Your answer must hold only the lines below from the line containing "Nhập xuất (Input/Output - I/O)" through the line containing "1 Nâng cao Java", each reproduced exactly.

** Opening GIVEN ENTRIES block **

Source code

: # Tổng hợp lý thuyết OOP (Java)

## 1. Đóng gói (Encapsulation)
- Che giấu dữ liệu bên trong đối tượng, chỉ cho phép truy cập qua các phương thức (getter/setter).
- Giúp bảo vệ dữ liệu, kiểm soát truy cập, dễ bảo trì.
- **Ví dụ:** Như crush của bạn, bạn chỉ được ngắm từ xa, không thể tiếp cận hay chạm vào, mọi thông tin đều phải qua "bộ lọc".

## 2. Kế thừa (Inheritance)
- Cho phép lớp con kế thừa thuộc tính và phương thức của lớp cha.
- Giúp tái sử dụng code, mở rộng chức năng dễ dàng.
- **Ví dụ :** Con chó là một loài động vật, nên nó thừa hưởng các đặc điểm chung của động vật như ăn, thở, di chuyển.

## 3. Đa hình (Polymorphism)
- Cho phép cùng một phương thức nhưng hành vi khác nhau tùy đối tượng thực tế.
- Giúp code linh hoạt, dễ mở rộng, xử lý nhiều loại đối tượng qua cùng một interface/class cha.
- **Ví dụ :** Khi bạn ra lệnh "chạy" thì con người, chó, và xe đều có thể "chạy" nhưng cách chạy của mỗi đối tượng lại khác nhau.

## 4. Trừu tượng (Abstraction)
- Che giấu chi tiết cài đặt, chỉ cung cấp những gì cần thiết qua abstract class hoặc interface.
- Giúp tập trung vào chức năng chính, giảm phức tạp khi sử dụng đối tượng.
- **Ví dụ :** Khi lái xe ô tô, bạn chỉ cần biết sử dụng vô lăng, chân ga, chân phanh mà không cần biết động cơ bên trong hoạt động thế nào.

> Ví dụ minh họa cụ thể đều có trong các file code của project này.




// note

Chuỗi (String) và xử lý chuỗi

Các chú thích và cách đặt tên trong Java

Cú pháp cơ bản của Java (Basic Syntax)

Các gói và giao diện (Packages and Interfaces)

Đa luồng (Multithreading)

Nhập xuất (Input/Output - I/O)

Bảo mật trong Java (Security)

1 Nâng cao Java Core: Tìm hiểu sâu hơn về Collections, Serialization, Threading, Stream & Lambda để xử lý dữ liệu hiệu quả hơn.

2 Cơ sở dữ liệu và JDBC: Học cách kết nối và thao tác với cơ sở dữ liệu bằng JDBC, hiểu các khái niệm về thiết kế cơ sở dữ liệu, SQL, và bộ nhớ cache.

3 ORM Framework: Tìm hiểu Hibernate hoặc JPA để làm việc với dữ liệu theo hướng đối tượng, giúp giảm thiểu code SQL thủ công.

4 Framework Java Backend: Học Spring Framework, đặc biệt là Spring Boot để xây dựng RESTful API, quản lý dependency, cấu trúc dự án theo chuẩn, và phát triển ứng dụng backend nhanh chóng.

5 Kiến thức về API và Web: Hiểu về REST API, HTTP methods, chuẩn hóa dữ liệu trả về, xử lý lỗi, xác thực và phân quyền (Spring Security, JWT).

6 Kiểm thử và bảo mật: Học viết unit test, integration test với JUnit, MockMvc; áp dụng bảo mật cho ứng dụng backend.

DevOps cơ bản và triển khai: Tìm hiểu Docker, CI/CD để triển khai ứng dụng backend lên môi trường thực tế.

** Closing GIVEN ENTRIES block **

- **SOLVED PROBLEM**
Nhập xuất (Input/Output - I/O)

Bảo mật trong Java (Security)

1 Nâng cao Java Core: Tìm hiểu sâu hơn về Collections, Serialization, Threading, Stream & Lambda để xử lý dữ liệu hiệu quả hơn.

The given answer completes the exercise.